The records:

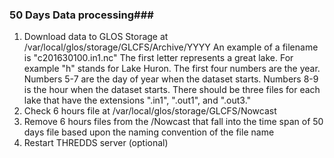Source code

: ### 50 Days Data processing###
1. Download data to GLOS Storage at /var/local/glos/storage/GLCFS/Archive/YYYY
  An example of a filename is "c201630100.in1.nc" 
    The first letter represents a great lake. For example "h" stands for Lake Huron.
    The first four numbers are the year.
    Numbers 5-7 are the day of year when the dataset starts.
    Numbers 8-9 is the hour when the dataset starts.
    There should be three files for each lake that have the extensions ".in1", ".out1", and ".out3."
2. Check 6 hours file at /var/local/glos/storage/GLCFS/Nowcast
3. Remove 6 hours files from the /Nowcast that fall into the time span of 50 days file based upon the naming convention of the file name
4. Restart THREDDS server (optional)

* * *

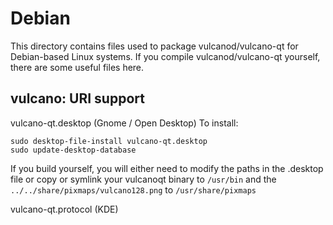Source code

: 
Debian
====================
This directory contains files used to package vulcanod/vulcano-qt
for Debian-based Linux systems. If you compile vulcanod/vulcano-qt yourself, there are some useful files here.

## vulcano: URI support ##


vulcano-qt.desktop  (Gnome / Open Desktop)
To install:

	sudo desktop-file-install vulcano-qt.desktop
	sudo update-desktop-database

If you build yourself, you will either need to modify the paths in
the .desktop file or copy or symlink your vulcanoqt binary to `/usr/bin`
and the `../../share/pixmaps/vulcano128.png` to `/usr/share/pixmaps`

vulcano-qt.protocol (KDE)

...

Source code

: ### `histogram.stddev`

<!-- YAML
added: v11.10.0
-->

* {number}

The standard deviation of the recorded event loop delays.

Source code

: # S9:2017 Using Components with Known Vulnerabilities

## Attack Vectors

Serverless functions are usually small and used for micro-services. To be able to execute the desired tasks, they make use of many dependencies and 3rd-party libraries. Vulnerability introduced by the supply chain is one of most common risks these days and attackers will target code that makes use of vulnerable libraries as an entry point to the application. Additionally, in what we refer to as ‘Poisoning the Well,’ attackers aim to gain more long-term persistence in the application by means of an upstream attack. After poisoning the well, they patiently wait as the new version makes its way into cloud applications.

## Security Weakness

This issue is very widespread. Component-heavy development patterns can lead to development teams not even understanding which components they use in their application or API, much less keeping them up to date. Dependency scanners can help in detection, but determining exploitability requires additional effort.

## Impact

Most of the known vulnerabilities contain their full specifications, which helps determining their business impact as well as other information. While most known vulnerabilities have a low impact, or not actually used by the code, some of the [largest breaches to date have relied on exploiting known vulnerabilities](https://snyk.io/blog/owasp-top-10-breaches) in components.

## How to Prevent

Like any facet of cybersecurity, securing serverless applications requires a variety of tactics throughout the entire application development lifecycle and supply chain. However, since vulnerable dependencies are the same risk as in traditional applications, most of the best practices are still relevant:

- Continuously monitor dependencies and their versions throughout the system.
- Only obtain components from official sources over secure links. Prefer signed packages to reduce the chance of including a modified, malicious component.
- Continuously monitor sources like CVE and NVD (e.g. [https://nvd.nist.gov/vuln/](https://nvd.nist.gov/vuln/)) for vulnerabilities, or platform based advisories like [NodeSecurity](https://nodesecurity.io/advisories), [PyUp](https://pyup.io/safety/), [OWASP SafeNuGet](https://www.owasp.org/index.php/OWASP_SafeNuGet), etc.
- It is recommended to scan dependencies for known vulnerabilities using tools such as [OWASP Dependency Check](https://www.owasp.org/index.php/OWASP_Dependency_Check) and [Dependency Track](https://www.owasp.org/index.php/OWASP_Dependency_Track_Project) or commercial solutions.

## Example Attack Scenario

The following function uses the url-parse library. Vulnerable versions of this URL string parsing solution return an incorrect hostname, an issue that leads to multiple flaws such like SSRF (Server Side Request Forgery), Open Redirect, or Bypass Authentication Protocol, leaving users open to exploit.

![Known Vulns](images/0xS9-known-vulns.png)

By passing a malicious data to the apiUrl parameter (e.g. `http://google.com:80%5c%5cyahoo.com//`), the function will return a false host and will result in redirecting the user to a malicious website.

Task description: Every line above from the line with "(Gnome / Open Desktop)" to the line with "vulcano-qt.protocol (KDE)" is wanted, ends included; write them out exactly and add no other line.

Response to this exercise:
vulcano-qt.desktop  (Gnome / Open Desktop)
To install:

	sudo desktop-file-install vulcano-qt.desktop
	sudo update-desktop-database

If you build yourself, you will either need to modify the paths in
the .desktop file or copy or symlink your vulcanoqt binary to `/usr/bin`
and the `../../share/pixmaps/vulcano128.png` to `/usr/share/pixmaps`

vulcano-qt.protocol (KDE)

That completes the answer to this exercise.